▸ Task
Exact copies of all the records are the expected output.

▸ Records provided
★ ★ ★ ★ ★
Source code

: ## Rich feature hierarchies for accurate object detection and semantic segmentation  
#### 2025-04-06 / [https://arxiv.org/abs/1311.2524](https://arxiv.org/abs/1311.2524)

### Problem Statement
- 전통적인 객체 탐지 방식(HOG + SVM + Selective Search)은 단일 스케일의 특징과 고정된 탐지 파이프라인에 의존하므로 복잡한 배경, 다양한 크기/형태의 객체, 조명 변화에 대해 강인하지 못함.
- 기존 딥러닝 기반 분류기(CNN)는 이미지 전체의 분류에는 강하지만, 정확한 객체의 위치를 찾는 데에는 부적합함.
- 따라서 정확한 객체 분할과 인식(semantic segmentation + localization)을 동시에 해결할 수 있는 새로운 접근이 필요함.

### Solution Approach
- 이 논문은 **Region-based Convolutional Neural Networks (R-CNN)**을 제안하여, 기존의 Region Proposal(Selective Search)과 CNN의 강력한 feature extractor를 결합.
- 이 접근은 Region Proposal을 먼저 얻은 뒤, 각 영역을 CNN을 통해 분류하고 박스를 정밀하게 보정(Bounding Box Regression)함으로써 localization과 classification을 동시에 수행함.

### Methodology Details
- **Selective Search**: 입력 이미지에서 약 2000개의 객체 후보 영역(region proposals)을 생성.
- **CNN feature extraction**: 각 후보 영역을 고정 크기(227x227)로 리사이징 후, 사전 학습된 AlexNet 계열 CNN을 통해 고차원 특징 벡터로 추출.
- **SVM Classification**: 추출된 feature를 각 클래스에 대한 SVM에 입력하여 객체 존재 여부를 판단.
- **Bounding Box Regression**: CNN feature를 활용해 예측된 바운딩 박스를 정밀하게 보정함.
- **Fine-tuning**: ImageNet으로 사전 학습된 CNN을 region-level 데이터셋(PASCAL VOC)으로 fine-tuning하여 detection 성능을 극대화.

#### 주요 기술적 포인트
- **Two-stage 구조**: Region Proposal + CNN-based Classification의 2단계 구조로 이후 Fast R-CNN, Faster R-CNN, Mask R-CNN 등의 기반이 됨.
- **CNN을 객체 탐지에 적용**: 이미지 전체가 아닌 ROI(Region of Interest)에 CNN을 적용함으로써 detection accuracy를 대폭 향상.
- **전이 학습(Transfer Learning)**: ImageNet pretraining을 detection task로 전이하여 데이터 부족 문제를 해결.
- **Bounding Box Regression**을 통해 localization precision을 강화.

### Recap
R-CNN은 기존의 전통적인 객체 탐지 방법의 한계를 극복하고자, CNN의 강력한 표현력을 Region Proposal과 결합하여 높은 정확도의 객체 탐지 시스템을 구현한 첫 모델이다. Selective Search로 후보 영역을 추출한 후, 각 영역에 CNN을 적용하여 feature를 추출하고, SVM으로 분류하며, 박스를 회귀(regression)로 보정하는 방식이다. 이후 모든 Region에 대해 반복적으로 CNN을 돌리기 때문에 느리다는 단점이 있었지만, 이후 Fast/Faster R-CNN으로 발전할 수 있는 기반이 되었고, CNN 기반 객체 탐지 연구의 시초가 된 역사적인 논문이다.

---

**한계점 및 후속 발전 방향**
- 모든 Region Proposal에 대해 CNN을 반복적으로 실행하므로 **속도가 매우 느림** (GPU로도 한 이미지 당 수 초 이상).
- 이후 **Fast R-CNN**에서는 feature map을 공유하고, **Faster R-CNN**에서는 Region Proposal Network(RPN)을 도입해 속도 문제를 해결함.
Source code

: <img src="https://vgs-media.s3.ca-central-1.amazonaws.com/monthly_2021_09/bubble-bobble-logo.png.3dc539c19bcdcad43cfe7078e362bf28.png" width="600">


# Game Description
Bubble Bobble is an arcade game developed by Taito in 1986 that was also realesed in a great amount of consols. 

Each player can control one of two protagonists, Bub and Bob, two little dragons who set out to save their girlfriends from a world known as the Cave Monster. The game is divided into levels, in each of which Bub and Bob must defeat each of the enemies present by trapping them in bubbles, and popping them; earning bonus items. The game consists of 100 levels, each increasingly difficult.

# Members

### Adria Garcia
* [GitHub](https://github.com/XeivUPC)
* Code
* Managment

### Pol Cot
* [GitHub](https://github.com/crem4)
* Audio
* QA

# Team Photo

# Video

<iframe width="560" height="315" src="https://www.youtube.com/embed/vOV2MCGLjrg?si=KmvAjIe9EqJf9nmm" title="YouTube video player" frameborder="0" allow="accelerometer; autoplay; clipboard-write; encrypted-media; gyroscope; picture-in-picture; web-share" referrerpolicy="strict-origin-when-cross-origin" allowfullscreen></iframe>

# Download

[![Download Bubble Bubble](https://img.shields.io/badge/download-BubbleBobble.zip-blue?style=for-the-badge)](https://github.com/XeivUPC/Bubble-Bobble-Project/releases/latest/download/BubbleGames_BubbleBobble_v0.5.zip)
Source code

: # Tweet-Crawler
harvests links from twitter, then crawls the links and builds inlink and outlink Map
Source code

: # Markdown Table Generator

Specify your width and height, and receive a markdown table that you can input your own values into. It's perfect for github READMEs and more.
★ ★ ★ ★ ★
▸ Result of the task
Source code

: ## Rich feature hierarchies for accurate object detection and semantic segmentation  
#### 2025-04-06 / [https://arxiv.org/abs/1311.2524](https://arxiv.org/abs/1311.2524)

### Problem Statement
- 전통적인 객체 탐지 방식(HOG + SVM + Selective Search)은 단일 스케일의 특징과 고정된 탐지 파이프라인에 의존하므로 복잡한 배경, 다양한 크기/형태의 객체, 조명 변화에 대해 강인하지 못함.
- 기존 딥러닝 기반 분류기(CNN)는 이미지 전체의 분류에는 강하지만, 정확한 객체의 위치를 찾는 데에는 부적합함.
- 따라서 정확한 객체 분할과 인식(semantic segmentation + localization)을 동시에 해결할 수 있는 새로운 접근이 필요함.

### Solution Approach
- 이 논문은 **Region-based Convolutional Neural Networks (R-CNN)**을 제안하여, 기존의 Region Proposal(Selective Search)과 CNN의 강력한 feature extractor를 결합.
- 이 접근은 Region Proposal을 먼저 얻은 뒤, 각 영역을 CNN을 통해 분류하고 박스를 정밀하게 보정(Bounding Box Regression)함으로써 localization과 classification을 동시에 수행함.

### Methodology Details
- **Selective Search**: 입력 이미지에서 약 2000개의 객체 후보 영역(region proposals)을 생성.
- **CNN feature extraction**: 각 후보 영역을 고정 크기(227x227)로 리사이징 후, 사전 학습된 AlexNet 계열 CNN을 통해 고차원 특징 벡터로 추출.
- **SVM Classification**: 추출된 feature를 각 클래스에 대한 SVM에 입력하여 객체 존재 여부를 판단.
- **Bounding Box Regression**: CNN feature를 활용해 예측된 바운딩 박스를 정밀하게 보정함.
- **Fine-tuning**: ImageNet으로 사전 학습된 CNN을 region-level 데이터셋(PASCAL VOC)으로 fine-tuning하여 detection 성능을 극대화.

#### 주요 기술적 포인트
- **Two-stage 구조**: Region Proposal + CNN-based Classification의 2단계 구조로 이후 Fast R-CNN, Faster R-CNN, Mask R-CNN 등의 기반이 됨.
- **CNN을 객체 탐지에 적용**: 이미지 전체가 아닌 ROI(Region of Interest)에 CNN을 적용함으로써 detection accuracy를 대폭 향상.
- **전이 학습(Transfer Learning)**: ImageNet pretraining을 detection task로 전이하여 데이터 부족 문제를 해결.
- **Bounding Box Regression**을 통해 localization precision을 강화.

### Recap
R-CNN은 기존의 전통적인 객체 탐지 방법의 한계를 극복하고자, CNN의 강력한 표현력을 Region Proposal과 결합하여 높은 정확도의 객체 탐지 시스템을 구현한 첫 모델이다. Selective Search로 후보 영역을 추출한 후, 각 영역에 CNN을 적용하여 feature를 추출하고, SVM으로 분류하며, 박스를 회귀(regression)로 보정하는 방식이다. 이후 모든 Region에 대해 반복적으로 CNN을 돌리기 때문에 느리다는 단점이 있었지만, 이후 Fast/Faster R-CNN으로 발전할 수 있는 기반이 되었고, CNN 기반 객체 탐지 연구의 시초가 된 역사적인 논문이다.

---

**한계점 및 후속 발전 방향**
- 모든 Region Proposal에 대해 CNN을 반복적으로 실행하므로 **속도가 매우 느림** (GPU로도 한 이미지 당 수 초 이상).
- 이후 **Fast R-CNN**에서는 feature map을 공유하고, **Faster R-CNN**에서는 Region Proposal Network(RPN)을 도입해 속도 문제를 해결함.
Source code

: <img src="https://vgs-media.s3.ca-central-1.amazonaws.com/monthly_2021_09/bubble-bobble-logo.png.3dc539c19bcdcad43cfe7078e362bf28.png" width="600">


# Game Description
Bubble Bobble is an arcade game developed by Taito in 1986 that was also realesed in a great amount of consols. 

Each player can control one of two protagonists, Bub and Bob, two little dragons who set out to save their girlfriends from a world known as the Cave Monster. The game is divided into levels, in each of which Bub and Bob must defeat each of the enemies present by trapping them in bubbles, and popping them; earning bonus items. The game consists of 100 levels, each increasingly difficult.

# Members

### Adria Garcia
* [GitHub](https://github.com/XeivUPC)
* Code
* Managment

### Pol Cot
* [GitHub](https://github.com/crem4)
* Audio
* QA

# Team Photo

# Video

<iframe width="560" height="315" src="https://www.youtube.com/embed/vOV2MCGLjrg?si=KmvAjIe9EqJf9nmm" title="YouTube video player" frameborder="0" allow="accelerometer; autoplay; clipboard-write; encrypted-media; gyroscope; picture-in-picture; web-share" referrerpolicy="strict-origin-when-cross-origin" allowfullscreen></iframe>

# Download

[![Download Bubble Bubble](https://img.shields.io/badge/download-BubbleBobble.zip-blue?style=for-the-badge)](https://github.com/XeivUPC/Bubble-Bobble-Project/releases/latest/download/BubbleGames_BubbleBobble_v0.5.zip)
Source code

: # Tweet-Crawler
harvests links from twitter, then crawls the links and builds inlink and outlink Map
Source code

: # Markdown Table Generator

Specify your width and height, and receive a markdown table that you can input your own values into. It's perfect for github READMEs and more.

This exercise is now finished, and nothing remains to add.